At 9:04 am the Mont-Blanc blew up. Two thousand people died immediately in the explosion, followed by fires and a huge tsunami. Buildings were obliterated to a radius of 800 meters. White hot shards of iron fell on Dartmouth and Halifax. My father was preparing to give a class when the ceiling fell in on him and he jumped under a desk.

It was the largest-man made explosion before Hiroshima.

Vancouver playwright Trina Davies has used this disaster as the basis for Shatter, a new play now in production at the Walterdale Theatre until Dec. 16. Its opening night here was exactly one hundred years after the explosion.

In 1917, Halifax was a jumping off harbour for the dangerous voyage to Europe for ships carrying supplies and personnel. Rumours were rampant – newspaper headlines screamed that the “Huns” were about to attack any day. When the two ships blew up in the harbour most people thought it was the invasion.

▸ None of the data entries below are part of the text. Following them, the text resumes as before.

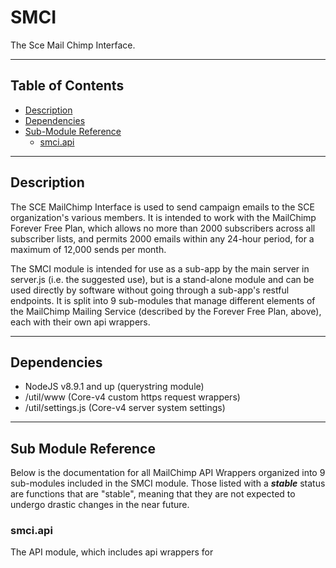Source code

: # SMCI
The Sce Mail Chimp Interface. 

---

## Table of Contents
- [Description](#description)
- [Dependencies](#dependencies)
- [Sub-Module Reference](#sub-module-reference)
  - [smci.api](#smciapi)

---

## Description
  The SCE MailChimp Interface is used to send campaign emails to the SCE organization's various members. It is intended to work with the MailChimp Forever Free Plan, which allows no more than 2000 subscribers across all subscriber lists, and permits 2000 emails within any 24-hour period, for a maximum of 12,000 sends per month.

  The SMCI module is intended for use as a sub-app by the main server in server.js (i.e. the suggested use), but is a stand-alone module and can be used directly by software without going through a sub-app's restful endpoints. It is split into 9 sub-modules that manage different elements of the MailChimp Mailing Service (described by the Forever Free Plan, above), each with their own api wrappers.

---

## Dependencies
- NodeJS v8.9.1 and up (querystring module)
- /util/www (Core-v4 custom https request wrappers)
- /util/settings.js (Core-v4 server system settings)

---

## Sub Module Reference
  Below is the documentation for all MailChimp API Wrappers organized into 9 sub-modules included in the SMCI module. Those listed with a _**stable**_ status are functions that are "stable", meaning that they are not expected to undergo drastic changes in the near future.

### smci.api
  The API module, which includes api wrappers for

Davies takes a group of Haligonians and places them in the middle of the explosion. At the centre is teenager Anna (Sian Godsmark) who lives with her mother, Jeannie (Yanit Terefe), and her young brother. Their best friend is Elsie (Samantha Woolsey), a German widow. Anna has the usual gang of friends and a special new one – Brian (Dylan Brenneis), a soldier.

The explosion, with its staggering statistics of death and destruction, is well staged in the dark with flashlights by director Josh Languedoc. The cast is joined by a ghostly group of bodies known as “shadows.”

After the explosion Anna’s mother is blinded, her brother and many of her friends are killed. The play probes what happens to a community when they are in distress and completely cut off from all information – except for those blatant, rabble rousing headlines (”Huns Responsible for Explosion!”). The headlines, rendered in slides, continue stirring up hatred in the throngs throughout the play.

There are tales of German armies on the beaches. Elsie is stoned in the streets. Gangs of rampaging citizens roam the streets at night wrecking what is left of German homes. Anna joins in – with the urging of Brian who believes all the hateful propaganda. Languedoc makes good use of a chorus, effectively using the flashlights, occasionally creepily shining them upward into their mask-like faces.

There’s not a glimmer of humour, and not a lot of hope here, as you might imagine from the subject matter. The blinded Jeannie spends her time in bed or blundering around the room where the family has found haven. At one point, when she finds her son has died, she raises her fist and cries out to God, “Why have you taken everything?” Elsie is accused of being a spy. Anna is torn between both sides and doesn’t know what to think. “Since the police arrested all German nationals – there must be something to the rumours!” she says. But, at least for her, love blossoms amidst the ruins, although the waffling, hate-filled Brian doesn’t seem like much of a catch.

The game cast gives everything they have to a script that only sporadically grips or involves us. But the events depicted here, with their terrible consequences and ghastly statistics (9,000 injured – hundreds blinded by the flash) command a certain amount of awe and the play taps into them.

The entire evening revolves around Anna, who is not only coping with the aftermath of the explosion, but with teen hormones as well. Godsmark handles it with considerable skill.

As for the ravening crowds, well, they give up on the Huns and decide that it was all a French plot to get les Anglais for conscription.